- Occupations: Experience designer, Disney Imagineer
- Notable work: Star Wars: Galactic Starcruiser, The Jejune Institute, Haunted Mansion: Ghost Post, The Optimist

= Sara Thacher =

US-based immersive designer and Disney Imagineer

Sara Thacher is an American game and experience designer. She is one of the founders of the San Francisco-based immersive experience The Jejune Institute and works as a creative director and senior R&D Imagineer at Walt Disney Imagineering, including creative leadership on the Star Wars: Galactic Starcruiser two-day immersive Disney experience.

==Education==
Thacher studied glass at the Rhode Island School of Design and earned a Masters of Fine Arts in Social Practice at the California College of the Arts.

==Career==
Thacher was one of the creators of the multi-chapter interactive experience The Jejune Institute in San Francisco, with Jeff Hull and Uriah Findley. She served as a lead producer and experience designer for Nonchalance after answering a Craigslist recruiting ad. She is featured in the 2013 documentary about The Jejune Institute, The Institute.

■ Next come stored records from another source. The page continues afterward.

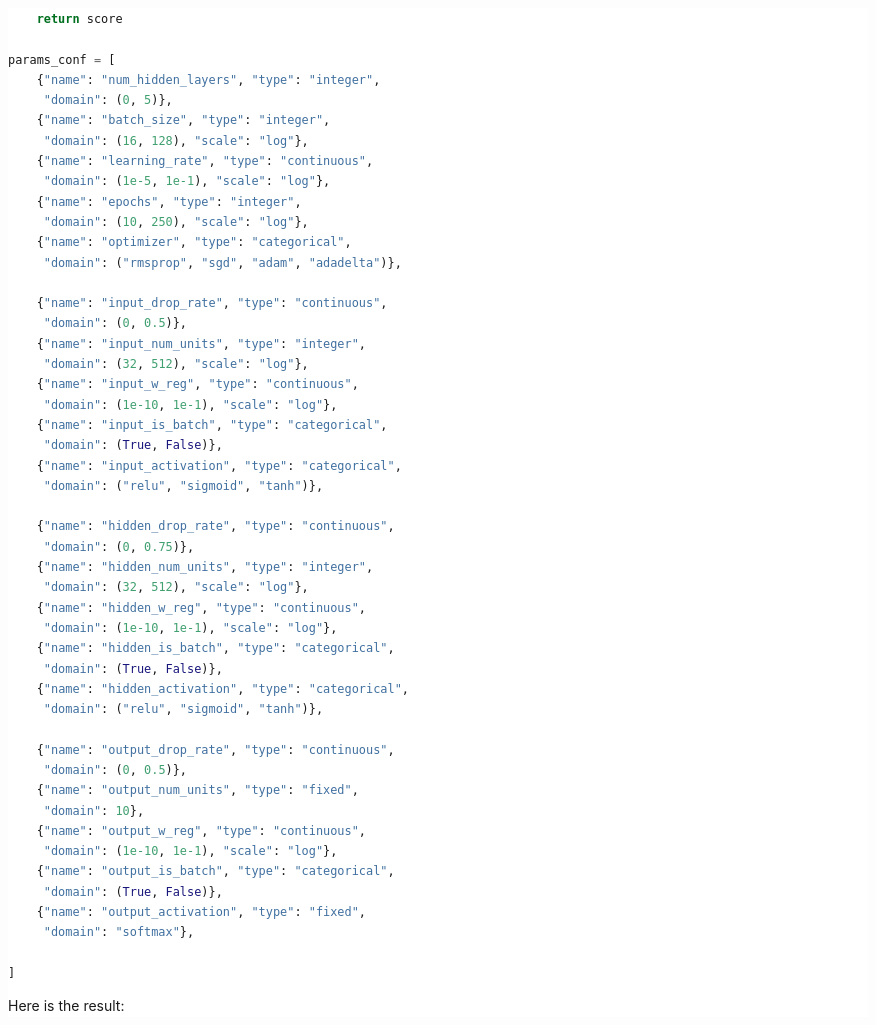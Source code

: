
 ```python
    return score

params_conf = [
    {"name": "num_hidden_layers", "type": "integer",
     "domain": (0, 5)},
    {"name": "batch_size", "type": "integer",
     "domain": (16, 128), "scale": "log"},
    {"name": "learning_rate", "type": "continuous",
     "domain": (1e-5, 1e-1), "scale": "log"},
    {"name": "epochs", "type": "integer",
     "domain": (10, 250), "scale": "log"},
    {"name": "optimizer", "type": "categorical",
     "domain": ("rmsprop", "sgd", "adam", "adadelta")},

    {"name": "input_drop_rate", "type": "continuous",
     "domain": (0, 0.5)},
    {"name": "input_num_units", "type": "integer",
     "domain": (32, 512), "scale": "log"},
    {"name": "input_w_reg", "type": "continuous",
     "domain": (1e-10, 1e-1), "scale": "log"},
    {"name": "input_is_batch", "type": "categorical",
     "domain": (True, False)},
    {"name": "input_activation", "type": "categorical",
     "domain": ("relu", "sigmoid", "tanh")},

    {"name": "hidden_drop_rate", "type": "continuous",
     "domain": (0, 0.75)},
    {"name": "hidden_num_units", "type": "integer",
     "domain": (32, 512), "scale": "log"},
    {"name": "hidden_w_reg", "type": "continuous",
     "domain": (1e-10, 1e-1), "scale": "log"},
    {"name": "hidden_is_batch", "type": "categorical",
     "domain": (True, False)},
    {"name": "hidden_activation", "type": "categorical",
     "domain": ("relu", "sigmoid", "tanh")},

    {"name": "output_drop_rate", "type": "continuous",
     "domain": (0, 0.5)},
    {"name": "output_num_units", "type": "fixed",
     "domain": 10},
    {"name": "output_w_reg", "type": "continuous",
     "domain": (1e-10, 1e-1), "scale": "log"},
    {"name": "output_is_batch", "type": "categorical",
     "domain": (True, False)},
    {"name": "output_activation", "type": "fixed",
     "domain": "softmax"},

]
```

Here is the result:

She later worked for The Go Game and was a producer and designer on FutureCoast, a future forecasting game by World Without Oil's Ken Eklund that ran in February 2014. FutureCoast was funded by a grant from the National Science Foundation to Columbia University's Polar Partnership.

The game explored climate change, its effect on polar ice, and rising sea levels through a series of voicemails from the future. The game also used in-person experiences, geocached items, and social media to engage audiences.

Thacher works as a senior creative director and research and development Imagineer at Walt Disney Imagineering. Her work includes creative leadership on the Star Wars: Galactic Starcruiser two-day immersive Disney experience, the Themed Entertainment Association Award-winning Haunted Mansion: Ghost Post, and alternate reality game The Optimist, a game set around Anaheim, California and inside Disneyland that served as a promotional tie-in to the 2015 film Tomorrowland.